共演を振り返ってDavidmanさんは、「確かにこの楽団は、プロオーケストラと軍楽隊の間のような感じだったけれど、だんだんと良くなっていきました。何人かの演奏家はすばらしく、とくにオーボエ奏者にすばらしい人がいて、共演を楽しめました」と話していました。
第3位に入賞、オーケストラ・ミュージシャン賞も受賞です。
イ・ヒョク Lee Hyuk さんは、プロコフィエフのピアノ協奏曲第2番を演奏。持ち前のリズム感と推進力のある音楽性が合う選曲です。自分の音を豊かに鳴らし、また華やかで新鮮なカデンツァでも自分だけの音楽を聴かせ、鮮やかな印象を残します。スピード感のある曲だけにオーケストラが大変そうな場面もみられましたが、ヒョクさんも対応してそのテンポに合わせ、なにより、そこでできる最高の音楽をつくることに集中していたようにみられます。彼にしかできないプロコフィエフを聴かせてくれました。

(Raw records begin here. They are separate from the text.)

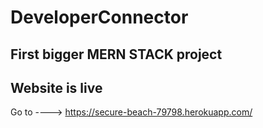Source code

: # DeveloperConnector
First bigger MERN STACK project <br>
----
Website is live
----
Go to ----> https://secure-beach-79798.herokuapp.com/
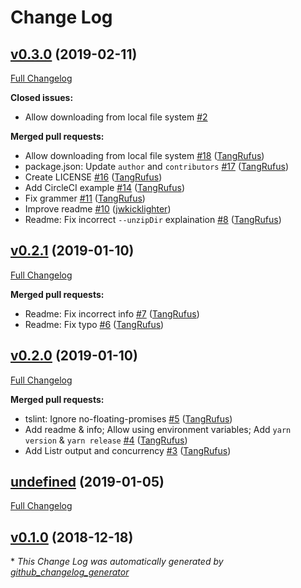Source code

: # Change Log

## [v0.3.0](https://github.com/ItinerisLtd/composify/tree/v0.3.0) (2019-02-11)
[Full Changelog](https://github.com/ItinerisLtd/composify/compare/v0.2.1...v0.3.0)

**Closed issues:**

- Allow downloading from local file system [\#2](https://github.com/ItinerisLtd/composify/issues/2)

**Merged pull requests:**

- Allow downloading from local file system [\#18](https://github.com/ItinerisLtd/composify/pull/18) ([TangRufus](https://github.com/TangRufus))
- package.json: Update `author` and `contributors` [\#17](https://github.com/ItinerisLtd/composify/pull/17) ([TangRufus](https://github.com/TangRufus))
- Create LICENSE [\#16](https://github.com/ItinerisLtd/composify/pull/16) ([TangRufus](https://github.com/TangRufus))
- Add CircleCI example [\#14](https://github.com/ItinerisLtd/composify/pull/14) ([TangRufus](https://github.com/TangRufus))
- Fix grammer [\#11](https://github.com/ItinerisLtd/composify/pull/11) ([TangRufus](https://github.com/TangRufus))
- Improve readme [\#10](https://github.com/ItinerisLtd/composify/pull/10) ([jwkicklighter](https://github.com/jwkicklighter))
- Readme: Fix incorrect `--unzipDir` explaination [\#8](https://github.com/ItinerisLtd/composify/pull/8) ([TangRufus](https://github.com/TangRufus))

## [v0.2.1](https://github.com/ItinerisLtd/composify/tree/v0.2.1) (2019-01-10)
[Full Changelog](https://github.com/ItinerisLtd/composify/compare/v0.2.0...v0.2.1)

**Merged pull requests:**

- Readme: Fix incorrect info [\#7](https://github.com/ItinerisLtd/composify/pull/7) ([TangRufus](https://github.com/TangRufus))
- Readme: Fix typo [\#6](https://github.com/ItinerisLtd/composify/pull/6) ([TangRufus](https://github.com/TangRufus))

## [v0.2.0](https://github.com/ItinerisLtd/composify/tree/v0.2.0) (2019-01-10)
[Full Changelog](https://github.com/ItinerisLtd/composify/compare/undefined...v0.2.0)

**Merged pull requests:**

- tslint: Ignore no-floating-promises [\#5](https://github.com/ItinerisLtd/composify/pull/5) ([TangRufus](https://github.com/TangRufus))
- Add readme & info; Allow using environment variables; Add `yarn version` & `yarn release` [\#4](https://github.com/ItinerisLtd/composify/pull/4) ([TangRufus](https://github.com/TangRufus))
- Add Listr output and concurrency [\#3](https://github.com/ItinerisLtd/composify/pull/3) ([TangRufus](https://github.com/TangRufus))

## [undefined](https://github.com/ItinerisLtd/composify/tree/undefined) (2019-01-05)
[Full Changelog](https://github.com/ItinerisLtd/composify/compare/v0.1.0...undefined)

## [v0.1.0](https://github.com/ItinerisLtd/composify/tree/v0.1.0) (2018-12-18)


\* *This Change Log was automatically generated by [github_changelog_generator](https://github.com/skywinder/Github-Changelog-Generator)*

第1位という結果を受けて、ヒョクさんはこう話していました。
「この結果は僕に、さらに前に進もうというモチベーションを与えてくれます。真の音楽家を目指していくうえでは、やらなくてはならないことがまだたくさんありますから、止まってはいけない。その背中を押してくれる、大きな力になりそうです」
亀井聖矢さんは、サン=サーンスのピアノ協奏曲第5番を選択。冒頭からたっぷり空気を含むような音を鳴らして、会場にやわらかく爽やかな風を吹かせた印象です。さまざまなタッチを用い、音の余韻にも聴衆の耳を向けさせ、疾走するような箇所ではエネルギッシュに感情を爆発させる。そして驚くことに、オーケストラもここまでとは別の楽団のようにうまくまとまり、ピアニストに合わせていきます。
実は亀井さん、3年前にロン=ティボーを受けたいと思って課題曲を見ていた時、選曲リストにこの曲があるのを見つけ、勉強し始めたのだそう。
とても好きな作品で、ピティナ・ピアノコンペティション特級ファイナルと日本音楽コンクールでも演奏して優勝を果たしました。つまり今回ロン=ティボーでこの曲を弾くことは、3年越しの念願だったということ。そこにきて、オーケストラとの相性も抜群という状況が重なり、今回の結果となりました。
聴衆も大喝采、その反応のとおり、亀井さんは聴衆賞も受賞。また、私も審査に参加したプレス審査員賞も受賞しました。開票現場をもちろん見ていましたが、得票数はダントツでした。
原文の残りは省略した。